Our greatest asset and largest stumbling block is our ability to make meaning out of our experiences of the world. Which includes the stories/gossip/urban legends we hear, the infotainment we gather from TV, the myths and stories we get through movies, and all of the information/memes/propaganda/news we get from the internet in various forms. It’s an asset to us as it helps us survive and thrive in the crashing waves of input we move through each day. It’s also great for trivia games and creating new means to explore our universe, which allows us to go fan crazy over NASA scientists who shave their heads in decorative ways.

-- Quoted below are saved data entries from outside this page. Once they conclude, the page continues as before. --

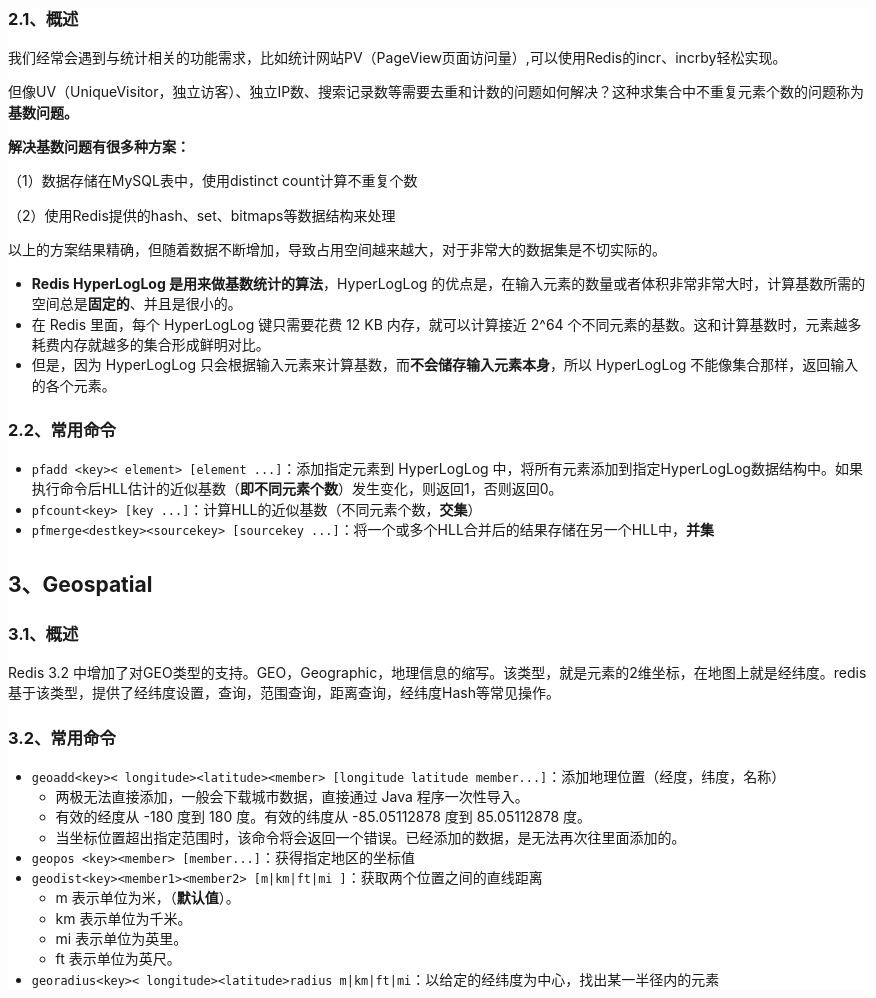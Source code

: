 

### 2.1、概述



我们经常会遇到与统计相关的功能需求，比如统计网站PV（PageView页面访问量）,可以使用Redis的incr、incrby轻松实现。

但像UV（UniqueVisitor，独立访客）、独立IP数、搜索记录数等需要去重和计数的问题如何解决？这种求集合中不重复元素个数的问题称为**基数问题。**



**解决基数问题有很多种方案：**

（1）数据存储在MySQL表中，使用distinct count计算不重复个数

（2）使用Redis提供的hash、set、bitmaps等数据结构来处理

以上的方案结果精确，但随着数据不断增加，导致占用空间越来越大，对于非常大的数据集是不切实际的。

- **Redis HyperLogLog 是用来做基数统计的算法**，HyperLogLog 的优点是，在输入元素的数量或者体积非常非常大时，计算基数所需的空间总是**固定的**、并且是很小的。
- 在 Redis 里面，每个 HyperLogLog 键只需要花费 12 KB 内存，就可以计算接近 2^64 个不同元素的基数。这和计算基数时，元素越多耗费内存就越多的集合形成鲜明对比。
- 但是，因为 HyperLogLog 只会根据输入元素来计算基数，而**不会储存输入元素本身**，所以 HyperLogLog 不能像集合那样，返回输入的各个元素。





### 2.2、常用命令

- `pfadd <key>< element> [element ...]`：添加指定元素到 HyperLogLog 中，将所有元素添加到指定HyperLogLog数据结构中。如果执行命令后HLL估计的近似基数（**即不同元素个数**）发生变化，则返回1，否则返回0。
- `pfcount<key> [key ...]`：计算HLL的近似基数（不同元素个数，**交集**）
- `pfmerge<destkey><sourcekey> [sourcekey ...]`：将一个或多个HLL合并后的结果存储在另一个HLL中，**并集**









## 3、Geospatial



### 3.1、概述



Redis 3.2 中增加了对GEO类型的支持。GEO，Geographic，地理信息的缩写。该类型，就是元素的2维坐标，在地图上就是经纬度。redis基于该类型，提供了经纬度设置，查询，范围查询，距离查询，经纬度Hash等常见操作。



### 3.2、常用命令



- `geoadd<key>< longitude><latitude><member> [longitude latitude member...]`：添加地理位置（经度，纬度，名称）
  - 两极无法直接添加，一般会下载城市数据，直接通过 Java 程序一次性导入。
  - 有效的经度从 -180 度到 180 度。有效的纬度从 -85.05112878 度到 85.05112878 度。
  - 当坐标位置超出指定范围时，该命令将会返回一个错误。已经添加的数据，是无法再次往里面添加的。
- `geopos <key><member> [member...]`：获得指定地区的坐标值
- `geodist<key><member1><member2> [m|km|ft|mi ]`：获取两个位置之间的直线距离
  - m 表示单位为米，（**默认值**）。
  - km 表示单位为千米。
  - mi 表示单位为英里。
  - ft 表示单位为英尺。
- `georadius<key>< longitude><latitude>radius m|km|ft|mi`：以给定的经纬度为中心，找出某一半径内的元素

But it can be a liability in that is can also prevent us from experiencing new things. Because if we think we know what we are experiencing, we don’t explore, we don’t try, we don’t take chances and therefore we miss opportunities. Or we just don’t take in what we are actually seeing and hearing and feeling. We screen it out like it doesn’t exist. Which is a really common occurrence for my students in the Akashics. Usually they are able to experience all the visual, audio, sensorial information that comes their way, but they are really stuck when it comes to communication. Because they think they know when in fact they don’t know what they don’t know.
In many indigenous cultures there are myths about a time before humanity when the animals were able to communicate with each other. In modern times we mistake this for talking, but that’s anthropomorphizing. Communicating, expressing meaning and ideas and feelings telepathically and telempathically, is what is actually meant and having this concept at an early age helps these cultures retain and maintain a respect for and right relationship with animals and the environment. Which makes working the Akashics a bit easier because those of us with this concept in our psyche assume that everything can talk to us regardless of form.
It’s something I remind my students of often. Just because your guide is an animal doesn’t mean it can’t communicate and I don’t just mean like an animal. It’s your guide, like a tour guide, and therefore has quite a bit of knowledge and meaning to communicate directly to you, mind to mind, heart to heart. But, in my experience, they don’t feel the need to fill empty space with social banter and they are there to support people, not to teach or lead or mentor them through the experience. So if the student doesn’t speak to them, they don’t speak up. They just do what is required and wait patiently. So when the students ask me “What does it mean?” I refer them back to their animal guide, who most certainly has a plethora of answers. Somewhat like the PhD when asked about the subject of their thesis. Ask and the answers will start to flow. The same goes for those who appear in human form and for the Librarians they will meet later in the class.
So if you have a question, don’t assume. Ask.